> **Work instructions**
Would you repeat the listing below verbatim and drop the images?

%%

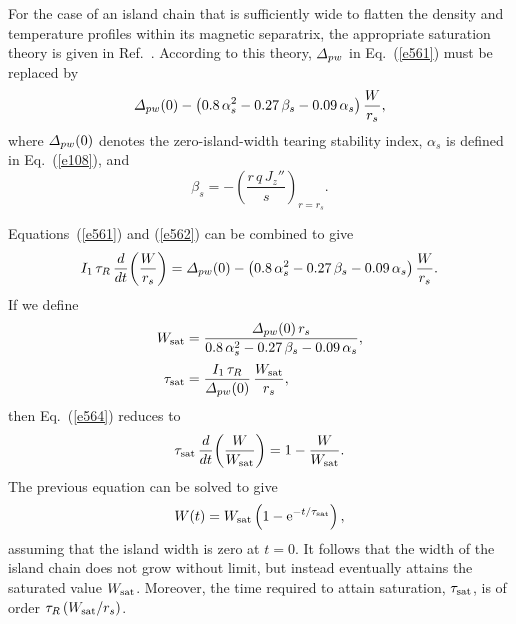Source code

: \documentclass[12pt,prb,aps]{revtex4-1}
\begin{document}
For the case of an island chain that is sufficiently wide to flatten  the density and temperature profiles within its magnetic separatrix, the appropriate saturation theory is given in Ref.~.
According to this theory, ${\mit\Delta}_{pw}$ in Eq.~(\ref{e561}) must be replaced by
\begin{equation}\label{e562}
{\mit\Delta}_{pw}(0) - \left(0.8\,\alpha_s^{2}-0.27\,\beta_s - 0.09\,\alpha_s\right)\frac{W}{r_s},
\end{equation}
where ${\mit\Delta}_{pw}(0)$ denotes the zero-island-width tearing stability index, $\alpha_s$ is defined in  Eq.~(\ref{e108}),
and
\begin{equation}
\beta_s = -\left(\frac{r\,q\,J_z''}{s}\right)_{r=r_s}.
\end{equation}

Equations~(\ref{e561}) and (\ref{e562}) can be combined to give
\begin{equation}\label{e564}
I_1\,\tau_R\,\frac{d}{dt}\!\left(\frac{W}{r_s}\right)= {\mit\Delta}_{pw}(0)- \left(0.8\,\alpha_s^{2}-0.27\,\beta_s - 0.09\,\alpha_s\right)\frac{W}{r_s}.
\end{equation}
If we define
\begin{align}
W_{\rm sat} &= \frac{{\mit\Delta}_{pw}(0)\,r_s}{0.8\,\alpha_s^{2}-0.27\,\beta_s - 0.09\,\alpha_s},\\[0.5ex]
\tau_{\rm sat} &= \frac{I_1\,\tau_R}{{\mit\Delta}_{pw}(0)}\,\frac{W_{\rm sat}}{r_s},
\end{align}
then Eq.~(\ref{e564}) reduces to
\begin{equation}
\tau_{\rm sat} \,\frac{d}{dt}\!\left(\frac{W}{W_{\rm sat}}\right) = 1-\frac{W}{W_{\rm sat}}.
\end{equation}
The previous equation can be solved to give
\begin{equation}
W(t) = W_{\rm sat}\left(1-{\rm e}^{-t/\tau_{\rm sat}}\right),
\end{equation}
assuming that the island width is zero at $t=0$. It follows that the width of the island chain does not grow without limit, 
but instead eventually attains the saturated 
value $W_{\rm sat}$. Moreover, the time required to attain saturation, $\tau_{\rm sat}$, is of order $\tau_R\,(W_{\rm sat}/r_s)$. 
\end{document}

%%

> **Response for this exercise**
Source code

: \documentclass[12pt,prb,aps]{revtex4-1}
\begin{document}
For the case of an island chain that is sufficiently wide to flatten  the density and temperature profiles within its magnetic separatrix, the appropriate saturation theory is given in Ref.~.
According to this theory, ${\mit\Delta}_{pw}$ in Eq.~(\ref{e561}) must be replaced by
\begin{equation}\label{e562}
{\mit\Delta}_{pw}(0) - \left(0.8\,\alpha_s^{2}-0.27\,\beta_s - 0.09\,\alpha_s\right)\frac{W}{r_s},
\end{equation}
where ${\mit\Delta}_{pw}(0)$ denotes the zero-island-width tearing stability index, $\alpha_s$ is defined in  Eq.~(\ref{e108}),
and
\begin{equation}
\beta_s = -\left(\frac{r\,q\,J_z''}{s}\right)_{r=r_s}.
\end{equation}

Equations~(\ref{e561}) and (\ref{e562}) can be combined to give
\begin{equation}\label{e564}
I_1\,\tau_R\,\frac{d}{dt}\!\left(\frac{W}{r_s}\right)= {\mit\Delta}_{pw}(0)- \left(0.8\,\alpha_s^{2}-0.27\,\beta_s - 0.09\,\alpha_s\right)\frac{W}{r_s}.
\end{equation}
If we define
\begin{align}
W_{\rm sat} &= \frac{{\mit\Delta}_{pw}(0)\,r_s}{0.8\,\alpha_s^{2}-0.27\,\beta_s - 0.09\,\alpha_s},\\[0.5ex]
\tau_{\rm sat} &= \frac{I_1\,\tau_R}{{\mit\Delta}_{pw}(0)}\,\frac{W_{\rm sat}}{r_s},
\end{align}
then Eq.~(\ref{e564}) reduces to
\begin{equation}
\tau_{\rm sat} \,\frac{d}{dt}\!\left(\frac{W}{W_{\rm sat}}\right) = 1-\frac{W}{W_{\rm sat}}.
\end{equation}
The previous equation can be solved to give
\begin{equation}
W(t) = W_{\rm sat}\left(1-{\rm e}^{-t/\tau_{\rm sat}}\right),
\end{equation}
assuming that the island width is zero at $t=0$. It follows that the width of the island chain does not grow without limit, 
but instead eventually attains the saturated 
value $W_{\rm sat}$. Moreover, the time required to attain saturation, $\tau_{\rm sat}$, is of order $\tau_R\,(W_{\rm sat}/r_s)$. 
\end{document}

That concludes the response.